> TRY IT: Up to and including the line that contains "Con este proyecto", write out each line of the material from its first line, exactly.
START DATA
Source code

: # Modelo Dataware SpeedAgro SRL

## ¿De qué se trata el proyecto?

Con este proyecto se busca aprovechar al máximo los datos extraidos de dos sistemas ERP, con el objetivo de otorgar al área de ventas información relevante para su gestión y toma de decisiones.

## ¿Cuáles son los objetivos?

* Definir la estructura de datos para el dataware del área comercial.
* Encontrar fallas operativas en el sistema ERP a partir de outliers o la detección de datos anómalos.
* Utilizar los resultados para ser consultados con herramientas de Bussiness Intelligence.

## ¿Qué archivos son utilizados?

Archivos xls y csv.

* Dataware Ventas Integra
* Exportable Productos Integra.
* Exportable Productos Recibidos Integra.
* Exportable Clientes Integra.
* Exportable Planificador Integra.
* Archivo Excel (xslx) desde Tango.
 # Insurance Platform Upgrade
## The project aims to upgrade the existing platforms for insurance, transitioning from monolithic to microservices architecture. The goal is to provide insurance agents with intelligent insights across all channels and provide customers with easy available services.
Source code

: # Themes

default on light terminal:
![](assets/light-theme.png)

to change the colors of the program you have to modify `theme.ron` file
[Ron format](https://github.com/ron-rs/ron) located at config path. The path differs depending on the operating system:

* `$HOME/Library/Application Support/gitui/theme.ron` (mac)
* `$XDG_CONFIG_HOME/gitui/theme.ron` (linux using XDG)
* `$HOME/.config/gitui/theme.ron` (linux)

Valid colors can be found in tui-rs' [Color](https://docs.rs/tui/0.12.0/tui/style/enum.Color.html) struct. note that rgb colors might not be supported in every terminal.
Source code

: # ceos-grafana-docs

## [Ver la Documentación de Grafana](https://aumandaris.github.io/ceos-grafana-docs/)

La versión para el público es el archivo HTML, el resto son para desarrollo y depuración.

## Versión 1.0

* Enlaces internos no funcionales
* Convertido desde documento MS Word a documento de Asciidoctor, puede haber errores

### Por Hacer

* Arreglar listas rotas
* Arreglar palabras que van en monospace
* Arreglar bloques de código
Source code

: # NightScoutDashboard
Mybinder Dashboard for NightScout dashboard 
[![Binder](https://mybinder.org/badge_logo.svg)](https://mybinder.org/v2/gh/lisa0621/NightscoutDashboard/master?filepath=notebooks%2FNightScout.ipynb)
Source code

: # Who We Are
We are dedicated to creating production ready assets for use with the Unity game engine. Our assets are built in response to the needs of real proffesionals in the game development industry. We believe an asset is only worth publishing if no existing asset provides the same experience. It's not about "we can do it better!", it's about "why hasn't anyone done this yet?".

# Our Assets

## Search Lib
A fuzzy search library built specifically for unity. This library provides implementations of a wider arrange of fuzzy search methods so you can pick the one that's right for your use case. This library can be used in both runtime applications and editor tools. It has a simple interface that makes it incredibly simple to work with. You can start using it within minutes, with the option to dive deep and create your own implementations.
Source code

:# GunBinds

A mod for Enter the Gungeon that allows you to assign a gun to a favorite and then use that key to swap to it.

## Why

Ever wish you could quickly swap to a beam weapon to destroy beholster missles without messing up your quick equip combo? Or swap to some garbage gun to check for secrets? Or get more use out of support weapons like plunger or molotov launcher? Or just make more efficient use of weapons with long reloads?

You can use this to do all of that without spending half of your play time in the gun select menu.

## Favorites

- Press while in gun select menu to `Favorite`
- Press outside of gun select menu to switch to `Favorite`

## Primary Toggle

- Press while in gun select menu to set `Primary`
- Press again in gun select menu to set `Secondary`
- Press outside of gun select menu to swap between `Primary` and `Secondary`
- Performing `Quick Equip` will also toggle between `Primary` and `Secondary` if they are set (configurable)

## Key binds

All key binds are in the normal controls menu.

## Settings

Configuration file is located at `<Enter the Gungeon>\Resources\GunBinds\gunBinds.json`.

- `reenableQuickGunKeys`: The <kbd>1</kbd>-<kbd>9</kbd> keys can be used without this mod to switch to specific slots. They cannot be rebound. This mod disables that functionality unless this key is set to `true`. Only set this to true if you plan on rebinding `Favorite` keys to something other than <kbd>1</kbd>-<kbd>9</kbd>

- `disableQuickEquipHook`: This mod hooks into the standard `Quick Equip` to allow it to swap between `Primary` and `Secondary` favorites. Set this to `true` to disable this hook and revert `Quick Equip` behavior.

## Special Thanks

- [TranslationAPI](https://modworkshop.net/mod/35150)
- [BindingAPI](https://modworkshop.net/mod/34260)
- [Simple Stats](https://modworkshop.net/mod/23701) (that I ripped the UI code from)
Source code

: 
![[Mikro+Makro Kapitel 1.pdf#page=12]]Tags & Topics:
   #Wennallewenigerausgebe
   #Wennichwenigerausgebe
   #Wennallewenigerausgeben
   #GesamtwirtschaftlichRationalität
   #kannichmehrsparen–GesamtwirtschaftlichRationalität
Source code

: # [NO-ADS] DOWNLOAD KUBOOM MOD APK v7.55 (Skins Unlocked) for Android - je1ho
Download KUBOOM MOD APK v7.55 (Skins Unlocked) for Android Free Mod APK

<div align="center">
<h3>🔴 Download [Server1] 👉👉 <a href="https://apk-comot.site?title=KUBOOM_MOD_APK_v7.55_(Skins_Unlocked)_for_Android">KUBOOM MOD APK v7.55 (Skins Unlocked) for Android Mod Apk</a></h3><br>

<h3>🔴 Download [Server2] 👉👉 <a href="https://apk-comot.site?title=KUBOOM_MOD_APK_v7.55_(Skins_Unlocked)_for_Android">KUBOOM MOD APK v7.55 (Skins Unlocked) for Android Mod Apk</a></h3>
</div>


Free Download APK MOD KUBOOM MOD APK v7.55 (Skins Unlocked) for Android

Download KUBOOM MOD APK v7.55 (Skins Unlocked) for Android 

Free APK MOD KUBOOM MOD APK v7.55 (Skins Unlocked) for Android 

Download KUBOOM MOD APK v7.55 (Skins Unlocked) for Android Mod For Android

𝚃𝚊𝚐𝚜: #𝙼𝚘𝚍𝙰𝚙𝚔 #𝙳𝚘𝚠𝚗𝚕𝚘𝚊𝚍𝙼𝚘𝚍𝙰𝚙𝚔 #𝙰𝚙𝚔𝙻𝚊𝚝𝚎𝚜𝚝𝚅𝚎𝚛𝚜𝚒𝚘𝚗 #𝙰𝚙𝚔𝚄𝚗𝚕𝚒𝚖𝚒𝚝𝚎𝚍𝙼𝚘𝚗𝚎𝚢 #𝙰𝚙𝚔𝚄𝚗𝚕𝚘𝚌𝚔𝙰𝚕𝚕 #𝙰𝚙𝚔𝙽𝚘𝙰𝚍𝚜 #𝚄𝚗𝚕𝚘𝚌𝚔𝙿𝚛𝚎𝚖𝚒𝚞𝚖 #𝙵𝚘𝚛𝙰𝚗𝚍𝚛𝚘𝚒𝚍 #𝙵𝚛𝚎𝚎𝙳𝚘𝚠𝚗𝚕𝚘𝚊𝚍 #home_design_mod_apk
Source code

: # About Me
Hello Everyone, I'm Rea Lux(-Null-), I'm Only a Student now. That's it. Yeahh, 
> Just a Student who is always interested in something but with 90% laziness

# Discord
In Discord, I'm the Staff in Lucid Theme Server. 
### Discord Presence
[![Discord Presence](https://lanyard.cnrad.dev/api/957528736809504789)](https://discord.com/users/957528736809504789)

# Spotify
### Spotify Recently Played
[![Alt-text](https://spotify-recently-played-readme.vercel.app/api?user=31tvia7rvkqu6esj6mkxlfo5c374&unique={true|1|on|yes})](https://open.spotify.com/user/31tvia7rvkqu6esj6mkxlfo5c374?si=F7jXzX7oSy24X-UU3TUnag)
END DATA
> TASK ANSWER:
Source code

: # Modelo Dataware SpeedAgro SRL

## ¿De qué se trata el proyecto?

Con este proyecto se busca aprovechar al máximo los datos extraidos de dos sistemas ERP, con el objetivo de otorgar al área de ventas información relevante para su gestión y toma de decisiones.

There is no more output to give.